I had experienced a lot, learned some and survived. I had been
exposed to a wide range of orthodox medicine as well as quite
a spectrum of alternatives. But, was I any wiser than the rest
of my comrades? I had knowledge and experience from two paradigms.
Still, my ability to combine both worlds in a practical way was
quite lacking. I had discovered many possibilities, probably too
many for the times and the limited talents I then displayed.
The days ahead in post-graduate medical training and in independent
medical practice would offer me and my cohorts many opportunities
to heal and be healed, to consider great and varied possibilities,
and to learn to blend science with art.
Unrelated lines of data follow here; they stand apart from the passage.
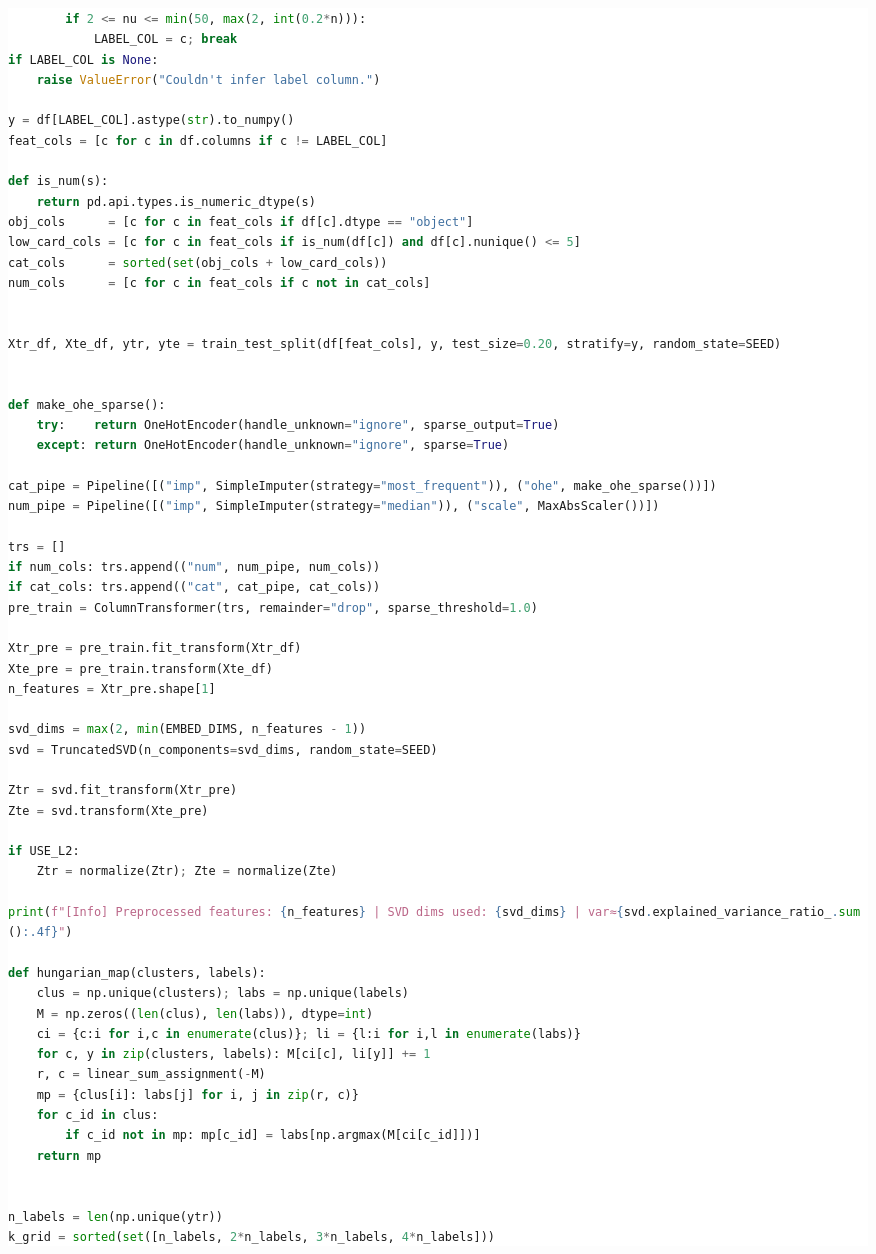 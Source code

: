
 ```python
        if 2 <= nu <= min(50, max(2, int(0.2*n))):
            LABEL_COL = c; break
if LABEL_COL is None:
    raise ValueError("Couldn't infer label column.")

y = df[LABEL_COL].astype(str).to_numpy()
feat_cols = [c for c in df.columns if c != LABEL_COL]

def is_num(s): 
    return pd.api.types.is_numeric_dtype(s)
obj_cols      = [c for c in feat_cols if df[c].dtype == "object"]
low_card_cols = [c for c in feat_cols if is_num(df[c]) and df[c].nunique() <= 5]
cat_cols      = sorted(set(obj_cols + low_card_cols))
num_cols      = [c for c in feat_cols if c not in cat_cols]


Xtr_df, Xte_df, ytr, yte = train_test_split(df[feat_cols], y, test_size=0.20, stratify=y, random_state=SEED)


def make_ohe_sparse():
    try:    return OneHotEncoder(handle_unknown="ignore", sparse_output=True)
    except: return OneHotEncoder(handle_unknown="ignore", sparse=True)

cat_pipe = Pipeline([("imp", SimpleImputer(strategy="most_frequent")), ("ohe", make_ohe_sparse())])
num_pipe = Pipeline([("imp", SimpleImputer(strategy="median")), ("scale", MaxAbsScaler())])

trs = []
if num_cols: trs.append(("num", num_pipe, num_cols))
if cat_cols: trs.append(("cat", cat_pipe, cat_cols))
pre_train = ColumnTransformer(trs, remainder="drop", sparse_threshold=1.0)

Xtr_pre = pre_train.fit_transform(Xtr_df)
Xte_pre = pre_train.transform(Xte_df)
n_features = Xtr_pre.shape[1]

svd_dims = max(2, min(EMBED_DIMS, n_features - 1))
svd = TruncatedSVD(n_components=svd_dims, random_state=SEED)

Ztr = svd.fit_transform(Xtr_pre)
Zte = svd.transform(Xte_pre)

if USE_L2:
    Ztr = normalize(Ztr); Zte = normalize(Zte)

print(f"[Info] Preprocessed features: {n_features} | SVD dims used: {svd_dims} | var≈{svd.explained_variance_ratio_.sum():.4f}")

def hungarian_map(clusters, labels):
    clus = np.unique(clusters); labs = np.unique(labels)
    M = np.zeros((len(clus), len(labs)), dtype=int)
    ci = {c:i for i,c in enumerate(clus)}; li = {l:i for i,l in enumerate(labs)}
    for c, y in zip(clusters, labels): M[ci[c], li[y]] += 1
    r, c = linear_sum_assignment(-M)
    mp = {clus[i]: labs[j] for i, j in zip(r, c)}
    for c_id in clus:
        if c_id not in mp: mp[c_id] = labs[np.argmax(M[ci[c_id]])]
    return mp


n_labels = len(np.unique(ytr))
k_grid = sorted(set([n_labels, 2*n_labels, 3*n_labels, 4*n_labels])) 

```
Oh, how we would need
those opportunities. We were just beginning.
I suppose many of us thought we were now authorities and captains
of our own ships. In fact, on graduation, I was promoted to the
rank of captain in the United States Army. But, I would have to
face the mundane truth. Captain or not, I was again low man on
the totem pole. Kelly and I moved to Fort Benning, Georgia, where
I entered my first year of residency in Family Practice.
Some days before departing Houston, I treated myself to a "Reading"
by Andrew Richards. I was hoping to put some of my life - past,
present, and future - into perspective. I remember asking several
important questions of Mr. Richards, one of which went something
like, "How can I fit my Cayce interests into the military?
How can I use them in that institution?" Maybe it didn't
take much wisdom to come up with the response. But, it would take
more wisdom than I then had to live up to it. Richards said, "You
can do it, just don't talk about it. Be careful and go easy."
Now, what possibilities did that statement imply? How could I
proceed carefully and quietly yet express my thoroughly idealistic
commitment to whole human beings and genuine healing?